Eine ganze Reihe Kolleg/innen sind tief enttäuscht über dieses Verhandlungsergebnis, das überhaupt nicht der zuvor demonstrierten Kampfbereitschaft entspricht und so ziemlich alle Ziele geopfert hat. Manche haben ihr Gewerkschaftsbuch aus Wut hingeschmissen.

Doch ist das eine Lösung? Nein!

So werden die kämpferischen Kräfte geschwächt. Wir müssen im Gegenteil alles tun, um eine Demoralisierung zu verhindern.

Man kann diesen Reallohnabbau-Abschluss in vielfacher Weise nutzen, um aktiv zu werden und die Kollegen/-innen zu mobilisieren. Am 29.11.22 wird die Große Tarifkommission in Baden-Württemberg über die Annahme entscheiden. Die Erklärungsfrist läuft für beide Seiten bis zum 15.12.22. In anderen Tarifbezirken soll dieser Abschluss später übernommen werden. Es gibt also Möglichkeiten, dagegen zu mobilisieren.

– Eine Möglichkeit ist es, in Abteilungen Unterschriften von Gewerkschaftsmitgliedern gegen diesen Abschluss zu sammeln und den zuständigen IG Metall Tarifkommissionen vorzulegen. Wir fordern Vertrauensleutekörper, Betriebsräte, JAVs sowie weitere gewerkschaftliche Gremien auf, gegen diesen Abschluss zu protestieren. Die Große Tarifkommission fordern wir auf, NEIN zu sagen!

– Den Schwung unserer Warnstreiks und betrieblichen Aktionen dürfen wir jetzt nicht vergessen und resignieren. Wenn die Inflation weiter steigt, müssen wir in den Abteilungen und möglichst vielen Betrieben bereit sein, einen Nachschlag zu fordern und zu erstreiten.

– Nach der Tarifrunde ist vor der Tarifrunde! Die Kampfkraft muss in 2 Jahren wieder belebt werden. Man kann sich besser vorbereiten. In 2 Jahren fällt die einmalige Wirkung der Sonderzahlung weg, dann wird die Bitternis dieses „Sieges“ am Verhandlungstisch deutlich, weil die tabellenwirksamen Anhebungen zu gering ausgefallen sind.

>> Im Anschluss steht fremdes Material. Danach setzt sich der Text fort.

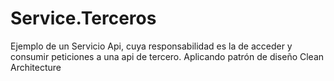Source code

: # Service.Terceros
Ejemplo de un Servicio Api, cuya responsabilidad es la de acceder y consumir peticiones a una api de tercero. Aplicando patrón de diseño Clean Architecture
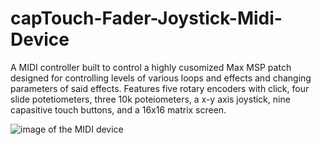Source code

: # capTouch-Fader-Joystick-Midi-Device

A MIDI controller built to control a highly cusomized Max MSP patch designed for controlling levels of various loops and effects and changing parameters of said effects.  Features five rotary encoders with click, four slide potetiometers, three 10k poteiometers, a x-y axis joystick, nine capasitive touch buttons, and a 16x16 matrix screen.

![image of the MIDI device](https://drive.google.com/file/d/1_-5Ml9C41q52vqx1GxY0kzp9pN1hUuz6/view)
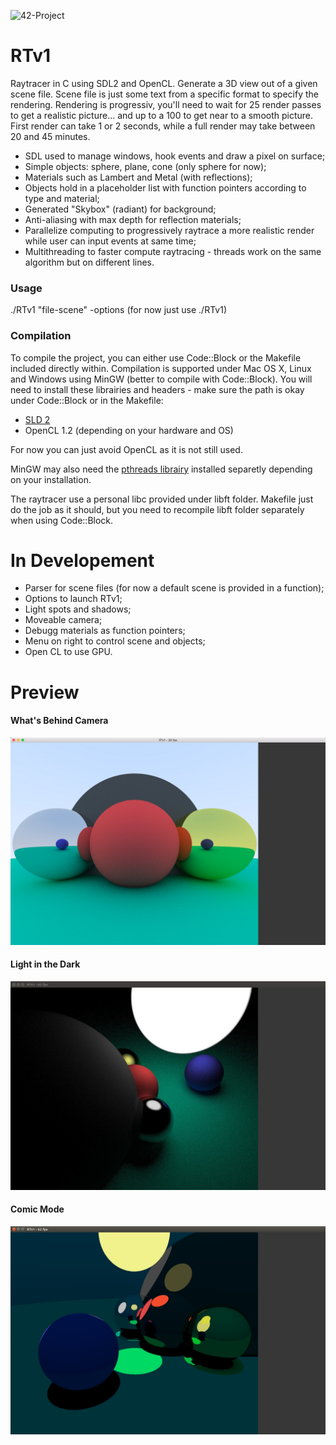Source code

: ![42-Project](https://dl.dropboxusercontent.com/u/59532932/48-cole204220logo.png)
# RTv1
Raytracer in C using SDL2 and OpenCL. Generate a 3D view out of a given scene file. Scene file is just some text from a specific format to specify the rendering.
Rendering is progressiv, you'll need to wait for 25 render passes to get a realistic picture... and up to a 100 to get near to a smooth picture. First render can take 1 or 2 seconds, while a full render may take between 20 and 45 minutes.

- SDL used to manage windows, hook events and draw a pixel on surface;
- Simple objects: sphere, plane, cone (only sphere for now); 
- Materials such as Lambert and Metal (with reflections);
- Objects hold in a placeholder list with function pointers according to type and material;
- Generated "Skybox" (radiant) for background; 
- Anti-aliasing with max depth for reflection materials;
- Parallelize computing to progressively raytrace a more realistic render while user can input events at same time;
- Multithreading to faster compute raytracing - threads work on the same algorithm but on different lines.

### Usage

./RTv1 "file-scene" -options (for now just use ./RTv1)

### Compilation

To compile the project, you can either use Code::Block or the Makefile included directly within. Compilation is supported under Mac OS X, Linux and Windows using MinGW (better to compile with Code::Block).
You will need to install these librairies and headers - make sure the path is okay under Code::Block or in the Makefile:

- [SLD 2](https://www.libsdl.org/download-2.0.php)
- OpenCL 1.2 (depending on your hardware and OS)

For now you can just avoid OpenCL as it is not still used.

MinGW may also need the [pthreads librairy](http://www.mingw.org/wiki/pthreads_library) installed separetly depending on your installation.

The raytracer use a personal libc provided under libft folder. Makefile just do the job as it should, but you need to recompile libft folder separately when using Code::Block.

# In Developement

- Parser for scene files (for now a default scene is provided in a function);
- Options to launch RTv1;
- Light spots and shadows;
- Moveable camera;
- Debugg materials as function pointers;
- Menu on right to control scene and objects;
- Open CL to use GPU.

# Preview
#### What's Behind Camera
![preview1](rtv1-preview3.jpg)

#### Light in the Dark
![preview2](rtv1-preview5.jpg)

#### Comic Mode
![preview3](rtv1-preview4.jpg)

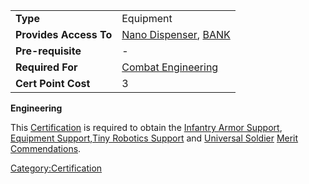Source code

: |                        |                                                                      |
|------------------------|----------------------------------------------------------------------|
| **Type**               | Equipment                                                            |
| **Provides Access To** | [Nano Dispenser](Nano_Dispenser "wikilink"), [BANK](BANK "wikilink") |
| **Pre-requisite**      | \-                                                                   |
| **Required For**       | [Combat Engineering](Combat_Engineering "wikilink")                  |
| **Cert Point Cost**    | 3                                                                    |

**Engineering**

This [Certification](Certification "wikilink") is required to obtain the
[Infantry Armor Support](Infantry_Armor_Support "wikilink"), [Equipment
Support](Equipment_Support "wikilink"),[Tiny Robotics
Support](Tiny_Robotics_Support "wikilink") and [Universal
Soldier](Universal_Soldier "wikilink") [Merit
Commendations](Merit_Commendation "wikilink").

[Category:Certification](Category:Certification "wikilink")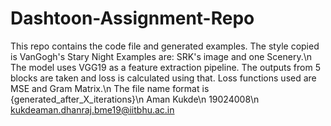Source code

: # Dashtoon-Assignment-Repo
This repo contains the code file and generated examples. The style copied is VanGogh's Stary Night Examples are: SRK's image and one Scenery.\n
The model uses VGG19 as a feature extraction pipeline. The outputs from 5 blocks are taken and loss is calculated using that. Loss functions used are MSE and Gram Matrix.\n
The file name format is {generated_after_X_iterations}\n
Aman Kukde\n
19024008\n
kukdeaman.dhanraj.bme19@iitbhu.ac.in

– Vor der nächsten Tarifrunde kommt ein Gewerkschaftstag. Wer heute mit dem Ergebnis unzufrieden ist, sollte sich engagieren. Die von den Tarifkommissionen vorgeschlagene Laufzeit sollte bindend für die Verhandlungen sein! Die Anhebungen in den Tabellen sollten in Festbeträgen pro Stunde vereinbart werden! Ebenso kann auf dem Gewerkschaftstag dafür gekämpft werden, dass jedes Ergebnis durch eine Urabstimmung bestätigt werden muss. Das sind Forderungen für den Gewerkschaftstag. Dementsprechend sollten Delegierte gewählt werden, die die Interessen der Kolleg/innen vertreten, und ihnen entsprechende Aufträge von der Basis erteilt werden.

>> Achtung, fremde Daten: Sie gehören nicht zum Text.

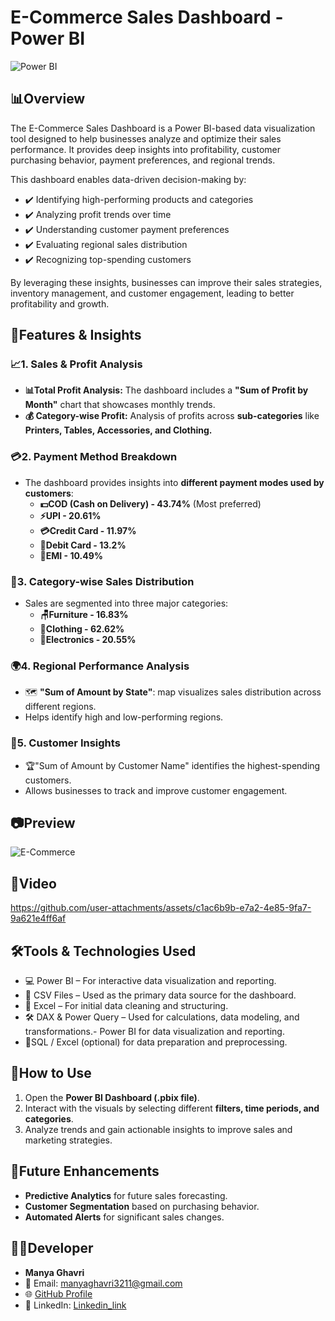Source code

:# E-Commerce Sales Dashboard - Power BI
![Power BI](https://img.shields.io/badge/Power%20BI-FAE04D?style=for-the-badge&logo=powerbi&logoColor=black)


## 📊Overview
The E-Commerce Sales Dashboard is a Power BI-based data visualization tool designed to help businesses analyze and optimize their sales performance. It provides deep insights into profitability, customer purchasing behavior, payment preferences, and regional trends.

This dashboard enables data-driven decision-making by:
- ✔️  Identifying high-performing products and categories
- ✔️ Analyzing profit trends over time
- ✔️ Understanding customer payment preferences
- ✔️ Evaluating regional sales distribution
- ✔️ Recognizing top-spending customers

By leveraging these insights, businesses can improve their sales strategies, inventory management, and customer engagement, leading to better profitability and growth.


## 🚀Features & Insights
### 📈1. Sales & Profit Analysis
- **📊Total Profit Analysis:** The dashboard includes a **"Sum of Profit by Month"** chart that showcases monthly trends.
- **💰 Category-wise Profit:** Analysis of profits across **sub-categories** like **Printers, Tables, Accessories, and Clothing.**

### 💳2. Payment Method Breakdown
- The dashboard provides insights into **different payment modes used by customers**:
  - **💵COD (Cash on Delivery) - 43.74%** (Most preferred)
  - **⚡UPI - 20.61%**
  - **💳Credit Card - 11.97%**
  - **🏦Debit Card - 13.2%**
  - **📆EMI - 10.49%**

### 🛒3. Category-wise Sales Distribution
- Sales are segmented into three major categories:
  - **🪑Furniture - 16.83%**
  - **👕Clothing - 62.62%**
  - **📱Electronics - 20.55%**

### 🌍4. Regional Performance Analysis
- 🗺️ **"Sum of Amount by State"**: map visualizes sales distribution across different regions.
- Helps identify high and low-performing regions.

### 👥5. Customer Insights
- 🏆"Sum of Amount by Customer Name" identifies the highest-spending customers.
- Allows businesses to track and improve customer engagement.

## 📷Preview

![E-Commerce](https://github.com/user-attachments/assets/afbfcc5f-13a2-4dc9-be79-1f554e83dff0)

## 🎥Video



https://github.com/user-attachments/assets/c1ac6b9b-e7a2-4e85-9fa7-9a621e4ff6af




## 🛠️Tools & Technologies Used
- 💻 Power BI – For interactive data visualization and reporting.
- 📂 CSV Files – Used as the primary data source for the dashboard.
- 📅 Excel – For initial data cleaning and structuring.
- 🛠️ DAX & Power Query – Used for calculations, data modeling, and transformations.- Power BI for data visualization and reporting.
- 📑SQL / Excel (optional) for data preparation and preprocessing.


## 📝How to Use
1. Open the **Power BI Dashboard (.pbix file)**.
2. Interact with the visuals by selecting different **filters, time periods, and categories**.
3. Analyze trends and gain actionable insights to improve sales and marketing strategies.



## 🚀Future Enhancements
- **Predictive Analytics** for future sales forecasting.
- **Customer Segmentation** based on purchasing behavior.
- **Automated Alerts** for significant sales changes.

## 👩‍💻Developer
- **Manya Ghavri**
- 📧 Email: manyaghavri3211@gmail.com
- 🌐 [GitHub Profile](https://github.com/ManyaGhavri)
-  🔗 LinkedIn: [Linkedin_link](https://www.linkedin.com/in/manya-ghavri-b00773310/)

– Jörg Hofmann wird nicht mehr für den Vorsitz kandidieren. Die Delegierten sollten sich die Kandidaten für den Vorstand genau ansehen und all jene ablehnen, die sich in der Tarifrunde für Co-Management und faule Kompromisse eingesetzt haben. Es gibt ja auch kämpferische Kolleg/innen! Mit dem Pilotabschluss hat sich Roman Zitzelsberger jedenfalls nicht für den Vorsitz empfohlen, im Gegenteil!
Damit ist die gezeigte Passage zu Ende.